Like Chris Evans, Mark Ruffalo got his start on the New York stage scene from Kenneth Lonergan. Prior to this, Ruffalo had been active in theater in Los Angeles, where he cofounded the Orpheus Theatre Company and wrote, directed and starred in several plays. But his break came when he met Lonergan and began collaborating with him, which led to a role in Lonergan’s 1996 Off-Broadway production This Is Our Youth, a play serendipitously featuring comic books as props. (In another fortuitous foreshadowing, Chris Evans’ future costar Michael Cera would later play Ruffalo’s role.)
His work with Lonergan launched Ruffalo into Hollywood prominence when he starred in Lonergan’s Oscar-nominated 2000 film You Can Count on Me. Ruffalo returned to the stage in 2006, starring in Clifford Odets’ Awake and Sing! A subsequent accident involving gamma radiation propelled him to superhero status, but Ruffalo has never lost his love for the stage. This year he premiered on Broadway in a revival of Arthur Miller’s The Price, filling in for John Turturro, who had to pull out due to a film commitment, says Roundabout Theatre Company.
Avengers nemesis Tom Hiddleston has perhaps enjoyed the greatest stage success of any Avengers cast member. While still studying at Cambridge, he attracted the attention of an agent for his role in a production of A Streetcar Named Desire. He began starring in TV roles before he graduated from the Royal Academy of Dramatic Art in 2005. He began starring in both film and stage roles in the next year, and his role in a 2007 production of Shakespeare’s Cymbeline won him a Laurence Olivier Award for Best Newcomer in a Play. He went on to star in Othello, Ivanov and The Children’s Monologues before landing his famous role as the evil God of Mischief Loki in the 2011 release of Thor.
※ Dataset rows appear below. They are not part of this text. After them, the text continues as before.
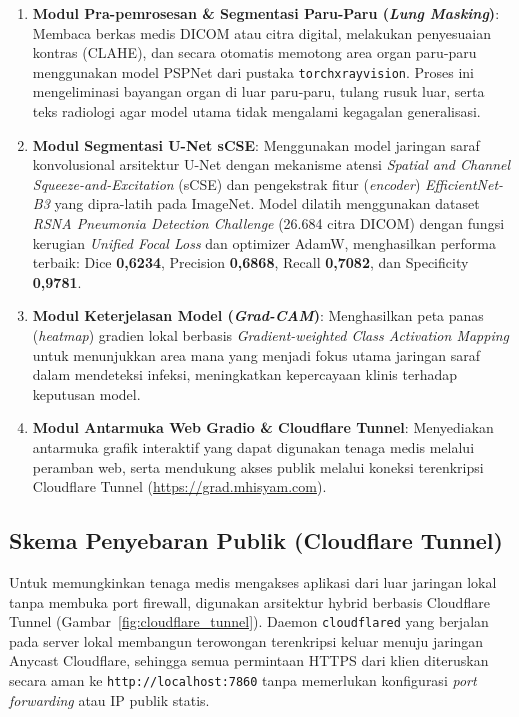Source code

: \documentclass[12pt,a4paper]{article}
\begin{document}
\begin{enumerate}
    \item \textbf{Modul Pra-pemrosesan \& Segmentasi Paru-Paru
    (\textit{Lung Masking})}: Membaca berkas medis DICOM atau citra digital,
    melakukan penyesuaian kontras (CLAHE), dan secara otomatis memotong area
    organ paru-paru menggunakan model PSPNet dari pustaka
    \texttt{torchxrayvision}. Proses ini mengeliminasi bayangan organ di luar
    paru-paru, tulang rusuk luar, serta teks radiologi agar model utama tidak
    mengalami kegagalan generalisasi.

    \item \textbf{Modul Segmentasi U-Net sCSE}: Menggunakan model jaringan
    saraf konvolusional arsitektur U-Net dengan mekanisme atensi \textit{Spatial
    and Channel Squeeze-and-Excitation} (sCSE) dan pengekstrak fitur
    (\textit{encoder}) \textit{EfficientNet-B3} yang dipra-latih pada ImageNet.
    Model dilatih menggunakan dataset \textit{RSNA Pneumonia Detection Challenge}
    (26.684 citra DICOM) dengan fungsi kerugian \textit{Unified Focal Loss} dan
    optimizer AdamW, menghasilkan performa terbaik: Dice \textbf{0,6234},
    Precision \textbf{0,6868}, Recall \textbf{0,7082}, dan Specificity
    \textbf{0,9781}.

    \item \textbf{Modul Keterjelasan Model (\textit{Grad-CAM})}: Menghasilkan
    peta panas (\textit{heatmap}) gradien lokal berbasis \textit{Gradient-weighted
    Class Activation Mapping} untuk menunjukkan area mana yang menjadi fokus
    utama jaringan saraf dalam mendeteksi infeksi, meningkatkan kepercayaan klinis
    terhadap keputusan model.

    \item \textbf{Modul Antarmuka Web Gradio \& Cloudflare Tunnel}: Menyediakan
    antarmuka grafik interaktif yang dapat digunakan tenaga medis melalui
    peramban web, serta mendukung akses publik melalui koneksi terenkripsi
    Cloudflare Tunnel (\url{https://grad.mhisyam.com}).
\end{enumerate}

\subsection{Skema Penyebaran Publik (Cloudflare Tunnel)}

Untuk memungkinkan tenaga medis mengakses aplikasi dari luar jaringan lokal
tanpa membuka port firewall, digunakan arsitektur hybrid berbasis Cloudflare
Tunnel (Gambar~\ref{fig:cloudflare_tunnel}). Daemon \texttt{cloudflared} yang
berjalan pada server lokal membangun terowongan terenkripsi keluar menuju
jaringan Anycast Cloudflare, sehingga semua permintaan HTTPS dari klien
diteruskan secara aman ke \texttt{http://localhost:7860} tanpa memerlukan
konfigurasi \textit{port forwarding} atau IP publik statis.
\end{document}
Since then, Hiddleston has made a career of making life miserable for the thunder god, starring in The Avengers and two Thor sequels, with two forthcoming Avengers sequels in the works. Meanwhile, he managed to continue his stage career, starring in Shakespeare’s Coriolanus, which earned him a nomination for Laurence Olivier Award for Best Actor and won him the Evening Standard Theatre Award for Best Actor. Hiddleston says he loves the silver screen, but he plans to return to the theater soon to maintain a diverse career and get back to his roots, writes the Evening Standard.
Cobie Smulders is better known as S.H.I.E.L.D. agent Maria Hill, but she was on stage before she was an Avengers cast member. Hill studied acting in high school before trying modeling and considering marine biology, but she decided to give acting lessons a chance first. After appearing in some TV roles in shows such as Jeremiah, Smallville, and The L Word, she joined the cast of an Off-Broadway production of Nora and Delia Ephron’s Love, Loss, and What I Wore, Playbill says.
Smulders soon joined the cast of Avengers, which so far has won her recurring roles in three sequels and a TV spinoff, along with a role doing Wonder Woman’s voice in The Lego Movie. She’s also starred in other TV series and films, winning an EWwy Award for Best Supporting Actress in a Comedy for How I Met Your Mother. Meanwhile, this year she’s also been honored with a Theatre World Award for her Broadway debut in Noel Coward’s Present Laughter, which opened at the St. James Theatre on April 5, the Observer reports.